Leong made the remarks while speaking to reporters on the sidelines of a public event at the Macau Museum of Art (MAM).
The bureau announced earlier this month that Marreiros’ design had won a public tender for the design of the city’s New Central Library to be housed in the Old Courthouse in Avenida da Praia Grande.
Last week, photos of a building in Spain bearing striking similarities to Marreiros’ design circulated on social media platforms, with netizens accusing Marreiros of plagiarism.
On Thursday, Marreiros held a press conference during which he vehemently denied the plagiarism claims, and on Saturday, a statement from the bureau said that it would proceed with Marreiros’ design, proposed by his company MAA – Marreiros Architectural Atelier Ltd.
Leong said yesterday that Marreiros’s winning design was inspired by a chapel in the eastern French town of Ronchamp, designed by French architect Charles-Edouard Jeanneret, known as Le Corbusier.
“Many masterpieces are also inspired by this building,” Leong said, explaining that both the layout of the New Central Library design and the Auditorio de Leon in Spain derived from Le Corbusier’s sun prevention façade styles.
“The façade and windows segmentation, also the function of the back of the building are completely different,” Leong said, adding that the local evaluation committee needed to look at the design in its overall concept, including the function, arrangement and integration of the old and new architecture and heritage conservation strategy, which was why Marreiro’s design won the bid.
Asked why the evaluation process did not include a public segment, Leong said this was due to the fact that the New Central Library project is a large construction project, involving complicated and professional heritage conservation.
Leong pointed out the bureau had invited experts from the architecture sector and library experts to comment on the various designs it received during the bidding process. She insisted that the bidding process followed the principles of fairness, impartiality and openness.
She said that the bureau would provide the public with more information during different stages of the preparation of the New Central Library project in the future.
A total of nine bids were received and accepted by the tender board earlier this year, with the quotations ranging from 9.8 million patacas to 43 million patacas, and the proposed design completion period ranging from 210 days to 320 days.
Marreiros’ quotation of 18.68 million patacas was the third lowest among the nine bidders.

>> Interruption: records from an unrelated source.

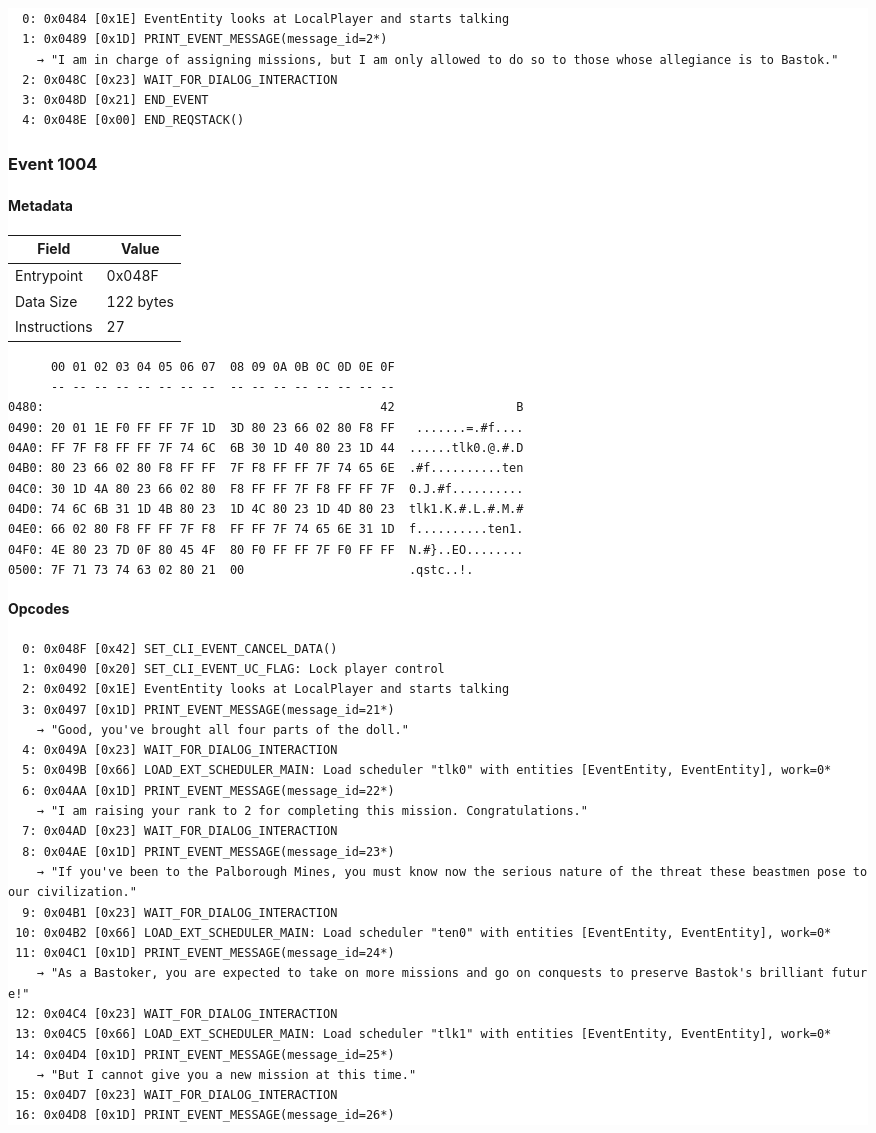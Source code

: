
 ```
  0: 0x0484 [0x1E] EventEntity looks at LocalPlayer and starts talking
  1: 0x0489 [0x1D] PRINT_EVENT_MESSAGE(message_id=2*)
    → "I am in charge of assigning missions, but I am only allowed to do so to those whose allegiance is to Bastok."
  2: 0x048C [0x23] WAIT_FOR_DIALOG_INTERACTION
  3: 0x048D [0x21] END_EVENT
  4: 0x048E [0x00] END_REQSTACK()
```

### Event 1004

#### Metadata

| Field        | Value     |
|--------------|-----------|
| Entrypoint   | 0x048F    |
| Data Size    | 122 bytes |
| Instructions | 27        |

```
      00 01 02 03 04 05 06 07  08 09 0A 0B 0C 0D 0E 0F
      -- -- -- -- -- -- -- --  -- -- -- -- -- -- -- --
0480:                                               42                 B
0490: 20 01 1E F0 FF FF 7F 1D  3D 80 23 66 02 80 F8 FF   .......=.#f....
04A0: FF 7F F8 FF FF 7F 74 6C  6B 30 1D 40 80 23 1D 44  ......tlk0.@.#.D
04B0: 80 23 66 02 80 F8 FF FF  7F F8 FF FF 7F 74 65 6E  .#f..........ten
04C0: 30 1D 4A 80 23 66 02 80  F8 FF FF 7F F8 FF FF 7F  0.J.#f..........
04D0: 74 6C 6B 31 1D 4B 80 23  1D 4C 80 23 1D 4D 80 23  tlk1.K.#.L.#.M.#
04E0: 66 02 80 F8 FF FF 7F F8  FF FF 7F 74 65 6E 31 1D  f..........ten1.
04F0: 4E 80 23 7D 0F 80 45 4F  80 F0 FF FF 7F F0 FF FF  N.#}..EO........
0500: 7F 71 73 74 63 02 80 21  00                       .qstc..!.       
```

#### Opcodes

```
  0: 0x048F [0x42] SET_CLI_EVENT_CANCEL_DATA()
  1: 0x0490 [0x20] SET_CLI_EVENT_UC_FLAG: Lock player control
  2: 0x0492 [0x1E] EventEntity looks at LocalPlayer and starts talking
  3: 0x0497 [0x1D] PRINT_EVENT_MESSAGE(message_id=21*)
    → "Good, you've brought all four parts of the doll."
  4: 0x049A [0x23] WAIT_FOR_DIALOG_INTERACTION
  5: 0x049B [0x66] LOAD_EXT_SCHEDULER_MAIN: Load scheduler "tlk0" with entities [EventEntity, EventEntity], work=0*
  6: 0x04AA [0x1D] PRINT_EVENT_MESSAGE(message_id=22*)
    → "I am raising your rank to 2 for completing this mission. Congratulations."
  7: 0x04AD [0x23] WAIT_FOR_DIALOG_INTERACTION
  8: 0x04AE [0x1D] PRINT_EVENT_MESSAGE(message_id=23*)
    → "If you've been to the Palborough Mines, you must know now the serious nature of the threat these beastmen pose to our civilization."
  9: 0x04B1 [0x23] WAIT_FOR_DIALOG_INTERACTION
 10: 0x04B2 [0x66] LOAD_EXT_SCHEDULER_MAIN: Load scheduler "ten0" with entities [EventEntity, EventEntity], work=0*
 11: 0x04C1 [0x1D] PRINT_EVENT_MESSAGE(message_id=24*)
    → "As a Bastoker, you are expected to take on more missions and go on conquests to preserve Bastok's brilliant future!"
 12: 0x04C4 [0x23] WAIT_FOR_DIALOG_INTERACTION
 13: 0x04C5 [0x66] LOAD_EXT_SCHEDULER_MAIN: Load scheduler "tlk1" with entities [EventEntity, EventEntity], work=0*
 14: 0x04D4 [0x1D] PRINT_EVENT_MESSAGE(message_id=25*)
    → "But I cannot give you a new mission at this time."
 15: 0x04D7 [0x23] WAIT_FOR_DIALOG_INTERACTION
 16: 0x04D8 [0x1D] PRINT_EVENT_MESSAGE(message_id=26*)
```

The first tender for the design of the New Central Library at the Old Courthouse – whose façade and some other features are to be kept intact – was abruptly cancelled by the bureau due to an investigation by the Commission Against Corruption (CCAC). At that time, Marreiros had been excluded from the tender.
IC officials have said they expect the New Central Library to open in 2022 at the earliest. Currently, the Central Library is located in Praça do Tap Seac.
The Old Courthouse was built in the early 1950s in Portugal’s so-called “Estado Novo” (“New State”) style common during the country’s rightwing 1933-1974 dictatorship. Similarly bombastic building styles were popular in Franco’s Spain, Nazi Germany and Mussolini’s fascist Italy.